**Work to be completed**
Go through the records below and return each line that has "Processing" in it.

[Stored dataset items]
-----

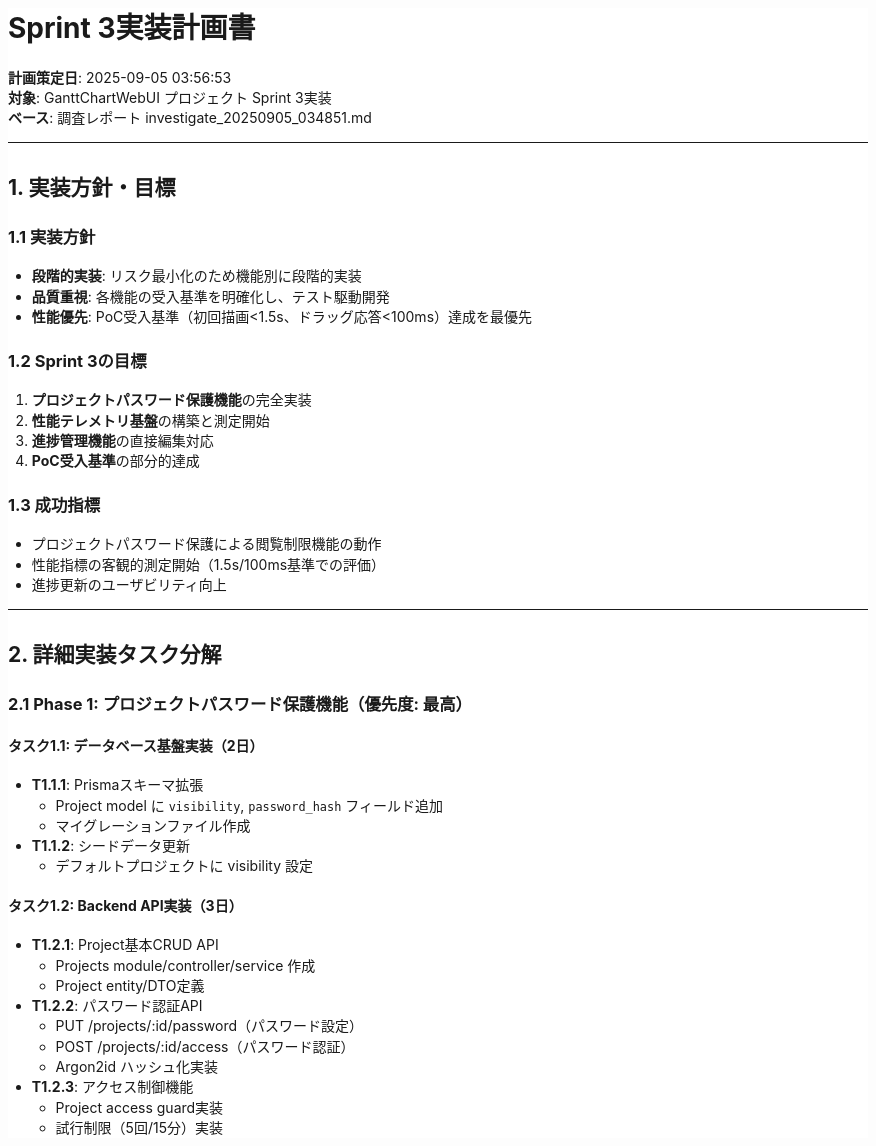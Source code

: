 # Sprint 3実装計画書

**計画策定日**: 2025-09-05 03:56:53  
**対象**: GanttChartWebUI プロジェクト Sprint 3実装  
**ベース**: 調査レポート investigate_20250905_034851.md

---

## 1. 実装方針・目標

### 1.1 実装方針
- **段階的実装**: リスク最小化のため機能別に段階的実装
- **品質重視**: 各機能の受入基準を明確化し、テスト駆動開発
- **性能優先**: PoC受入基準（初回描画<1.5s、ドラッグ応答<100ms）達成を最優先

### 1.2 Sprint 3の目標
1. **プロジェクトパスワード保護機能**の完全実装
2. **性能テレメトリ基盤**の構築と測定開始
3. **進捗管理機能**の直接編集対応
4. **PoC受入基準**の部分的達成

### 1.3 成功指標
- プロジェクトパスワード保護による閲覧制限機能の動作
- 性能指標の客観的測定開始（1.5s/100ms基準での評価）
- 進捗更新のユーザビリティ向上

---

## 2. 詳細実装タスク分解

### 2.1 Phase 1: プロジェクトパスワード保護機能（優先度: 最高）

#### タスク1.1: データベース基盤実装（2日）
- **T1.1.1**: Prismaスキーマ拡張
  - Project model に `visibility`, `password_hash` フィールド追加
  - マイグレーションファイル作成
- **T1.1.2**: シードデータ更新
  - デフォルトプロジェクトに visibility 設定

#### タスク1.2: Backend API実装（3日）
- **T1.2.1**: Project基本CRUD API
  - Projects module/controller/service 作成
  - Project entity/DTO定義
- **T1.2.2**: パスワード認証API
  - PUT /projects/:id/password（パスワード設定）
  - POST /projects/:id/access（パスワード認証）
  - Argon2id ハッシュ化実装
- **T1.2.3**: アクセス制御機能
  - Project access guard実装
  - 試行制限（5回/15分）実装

-----

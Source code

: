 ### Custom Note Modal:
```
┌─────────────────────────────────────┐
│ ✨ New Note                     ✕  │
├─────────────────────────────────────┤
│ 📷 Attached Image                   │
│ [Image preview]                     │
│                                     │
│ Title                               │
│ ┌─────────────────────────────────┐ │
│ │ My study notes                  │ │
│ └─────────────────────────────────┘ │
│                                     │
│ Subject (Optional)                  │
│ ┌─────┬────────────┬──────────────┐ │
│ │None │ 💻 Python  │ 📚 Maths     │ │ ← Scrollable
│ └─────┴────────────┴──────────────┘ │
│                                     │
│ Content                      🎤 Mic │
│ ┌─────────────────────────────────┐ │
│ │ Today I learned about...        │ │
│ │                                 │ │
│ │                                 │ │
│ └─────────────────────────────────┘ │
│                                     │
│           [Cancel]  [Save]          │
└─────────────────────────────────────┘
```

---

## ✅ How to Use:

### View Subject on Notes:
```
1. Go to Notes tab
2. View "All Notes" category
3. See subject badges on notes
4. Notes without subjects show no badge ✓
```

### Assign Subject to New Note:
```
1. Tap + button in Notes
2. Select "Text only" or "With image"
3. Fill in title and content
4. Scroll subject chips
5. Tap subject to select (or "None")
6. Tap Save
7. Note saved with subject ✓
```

-----

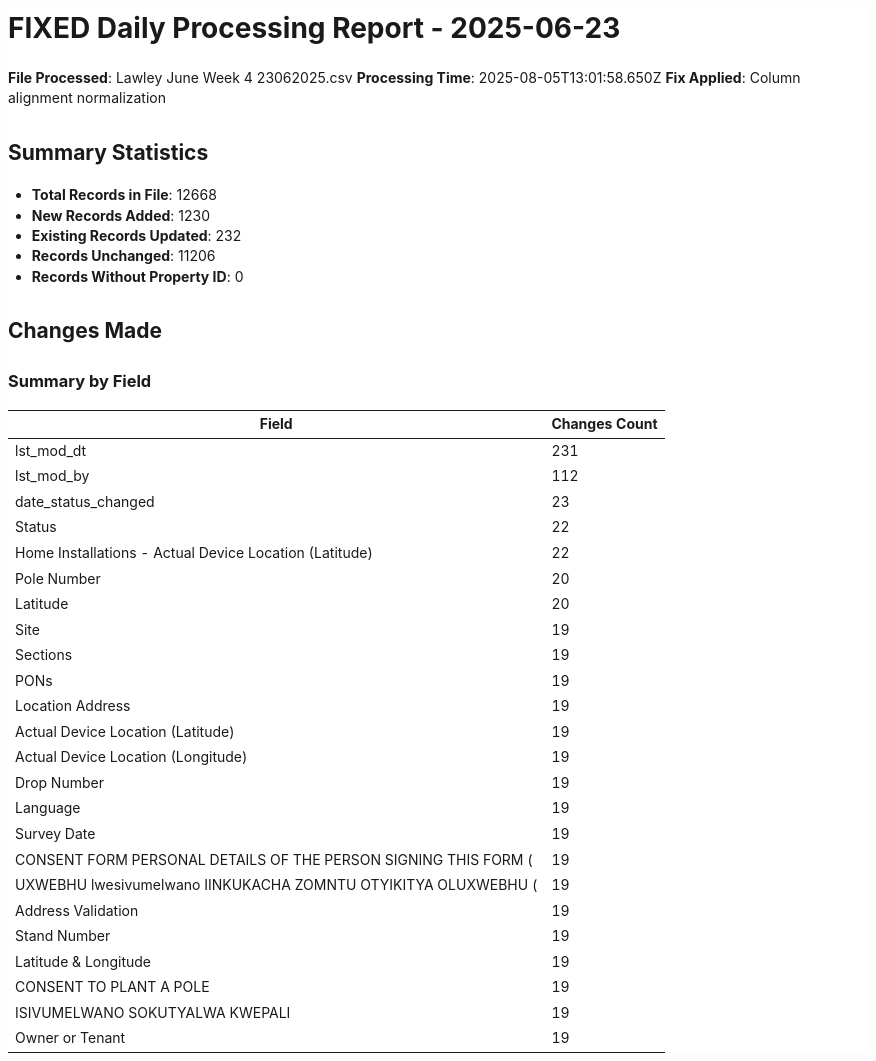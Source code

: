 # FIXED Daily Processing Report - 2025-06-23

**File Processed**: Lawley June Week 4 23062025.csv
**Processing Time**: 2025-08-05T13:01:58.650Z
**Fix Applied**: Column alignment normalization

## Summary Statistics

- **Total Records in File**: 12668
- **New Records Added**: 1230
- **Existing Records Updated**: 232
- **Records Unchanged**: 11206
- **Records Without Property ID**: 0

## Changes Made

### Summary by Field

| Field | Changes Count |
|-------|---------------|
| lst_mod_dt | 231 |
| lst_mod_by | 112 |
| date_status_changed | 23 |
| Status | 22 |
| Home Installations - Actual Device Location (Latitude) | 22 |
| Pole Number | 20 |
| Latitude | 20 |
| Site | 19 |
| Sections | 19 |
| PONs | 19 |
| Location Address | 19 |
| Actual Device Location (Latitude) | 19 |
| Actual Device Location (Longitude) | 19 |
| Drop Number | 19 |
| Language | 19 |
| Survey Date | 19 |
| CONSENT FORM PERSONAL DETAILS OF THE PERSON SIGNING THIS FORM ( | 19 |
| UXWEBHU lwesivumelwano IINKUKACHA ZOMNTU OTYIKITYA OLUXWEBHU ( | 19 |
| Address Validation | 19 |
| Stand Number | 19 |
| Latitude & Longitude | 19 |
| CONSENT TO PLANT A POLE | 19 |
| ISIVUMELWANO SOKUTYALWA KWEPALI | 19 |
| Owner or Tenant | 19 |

-----

**Task response**
: # FIXED Daily Processing Report - 2025-06-23
**Processing Time**: 2025-08-05T13:01:58.650Z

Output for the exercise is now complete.